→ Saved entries
=== Begin Enclosure ===

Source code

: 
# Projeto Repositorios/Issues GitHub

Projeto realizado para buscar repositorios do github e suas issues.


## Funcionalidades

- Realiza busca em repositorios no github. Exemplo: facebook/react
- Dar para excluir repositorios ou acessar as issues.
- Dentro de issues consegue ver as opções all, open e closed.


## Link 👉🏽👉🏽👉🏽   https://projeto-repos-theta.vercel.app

=== End Enclosure ===

→ Activity
Nothing but the lines from the line that contains "- Dentro de" to the last line of the records above should appear in the answer; please copy them exactly.

→ Written answer
- Dentro de issues consegue ver as opções all, open e closed.


## Link 👉🏽👉🏽👉🏽   https://projeto-repos-theta.vercel.app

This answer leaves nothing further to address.